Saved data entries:
******************************
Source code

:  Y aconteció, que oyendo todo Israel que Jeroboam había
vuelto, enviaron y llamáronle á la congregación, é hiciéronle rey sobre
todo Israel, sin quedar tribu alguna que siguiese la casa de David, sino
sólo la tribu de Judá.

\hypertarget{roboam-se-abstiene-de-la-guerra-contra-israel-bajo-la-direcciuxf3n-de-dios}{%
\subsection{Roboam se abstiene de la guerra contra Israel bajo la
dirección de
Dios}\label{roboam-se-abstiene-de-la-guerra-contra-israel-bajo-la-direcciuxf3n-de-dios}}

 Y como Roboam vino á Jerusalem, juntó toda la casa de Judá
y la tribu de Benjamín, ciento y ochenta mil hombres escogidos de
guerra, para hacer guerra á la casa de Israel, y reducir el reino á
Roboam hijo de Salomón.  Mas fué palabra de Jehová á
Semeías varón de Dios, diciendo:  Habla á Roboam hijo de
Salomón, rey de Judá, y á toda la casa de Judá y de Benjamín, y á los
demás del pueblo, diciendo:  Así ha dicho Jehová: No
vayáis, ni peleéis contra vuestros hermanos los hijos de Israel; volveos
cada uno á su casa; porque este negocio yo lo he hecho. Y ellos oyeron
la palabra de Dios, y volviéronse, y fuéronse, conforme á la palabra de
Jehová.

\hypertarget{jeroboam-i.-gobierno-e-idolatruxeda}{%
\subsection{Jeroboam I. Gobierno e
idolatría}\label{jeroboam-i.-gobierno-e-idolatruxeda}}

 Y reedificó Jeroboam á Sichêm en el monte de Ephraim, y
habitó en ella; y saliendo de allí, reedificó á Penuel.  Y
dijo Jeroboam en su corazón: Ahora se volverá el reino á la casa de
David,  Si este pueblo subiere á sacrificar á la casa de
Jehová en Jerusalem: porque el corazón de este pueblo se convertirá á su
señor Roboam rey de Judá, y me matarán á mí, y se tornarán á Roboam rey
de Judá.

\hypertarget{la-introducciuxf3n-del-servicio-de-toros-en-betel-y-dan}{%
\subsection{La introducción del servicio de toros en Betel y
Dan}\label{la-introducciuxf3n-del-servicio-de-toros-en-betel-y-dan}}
******************************
__TASK REQUIREMENTS__: Look through the entries for lines containing the word "porque" and return each one.

__SOLUTION TO THE EXERCISE__:
cada uno á su casa; porque este negocio yo lo he hecho. Y ellos oyeron
Jehová en Jerusalem: porque el corazón de este pueblo se convertirá á su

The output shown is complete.